### Task objective
Without the pictures, set down every line of the data exactly.

### Records supplied
============

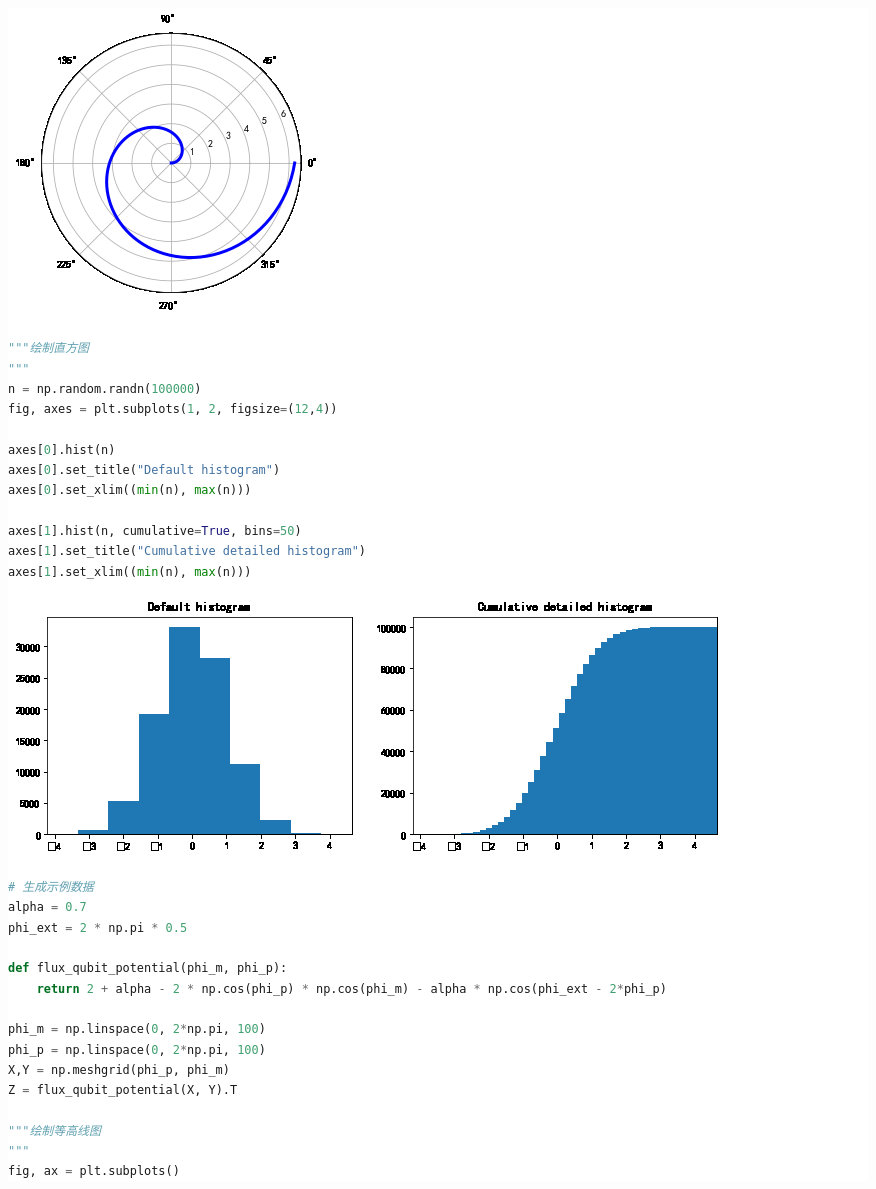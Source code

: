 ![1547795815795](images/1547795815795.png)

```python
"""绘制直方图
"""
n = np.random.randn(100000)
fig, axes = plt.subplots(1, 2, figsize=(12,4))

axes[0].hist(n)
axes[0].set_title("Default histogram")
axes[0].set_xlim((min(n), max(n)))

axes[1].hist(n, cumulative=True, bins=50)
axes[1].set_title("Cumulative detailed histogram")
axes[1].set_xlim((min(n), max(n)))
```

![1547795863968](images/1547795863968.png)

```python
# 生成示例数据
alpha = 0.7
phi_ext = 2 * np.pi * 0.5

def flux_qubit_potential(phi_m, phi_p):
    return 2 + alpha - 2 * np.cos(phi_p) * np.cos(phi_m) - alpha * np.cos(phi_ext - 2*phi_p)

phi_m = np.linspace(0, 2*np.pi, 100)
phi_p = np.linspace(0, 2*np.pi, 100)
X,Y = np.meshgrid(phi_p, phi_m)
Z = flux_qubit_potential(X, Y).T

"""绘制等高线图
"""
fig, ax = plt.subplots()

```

============

### Written solution
Source code

: ![1547795815795](images/1547795815795.png)

```python
"""绘制直方图
"""
n = np.random.randn(100000)
fig, axes = plt.subplots(1, 2, figsize=(12,4))

axes[0].hist(n)
axes[0].set_title("Default histogram")
axes[0].set_xlim((min(n), max(n)))

axes[1].hist(n, cumulative=True, bins=50)
axes[1].set_title("Cumulative detailed histogram")
axes[1].set_xlim((min(n), max(n)))
```

![1547795863968](images/1547795863968.png)

```python
# 生成示例数据
alpha = 0.7
phi_ext = 2 * np.pi * 0.5

def flux_qubit_potential(phi_m, phi_p):
    return 2 + alpha - 2 * np.cos(phi_p) * np.cos(phi_m) - alpha * np.cos(phi_ext - 2*phi_p)

phi_m = np.linspace(0, 2*np.pi, 100)
phi_p = np.linspace(0, 2*np.pi, 100)
X,Y = np.meshgrid(phi_p, phi_m)
Z = flux_qubit_potential(X, Y).T

"""绘制等高线图
"""
fig, ax = plt.subplots()

```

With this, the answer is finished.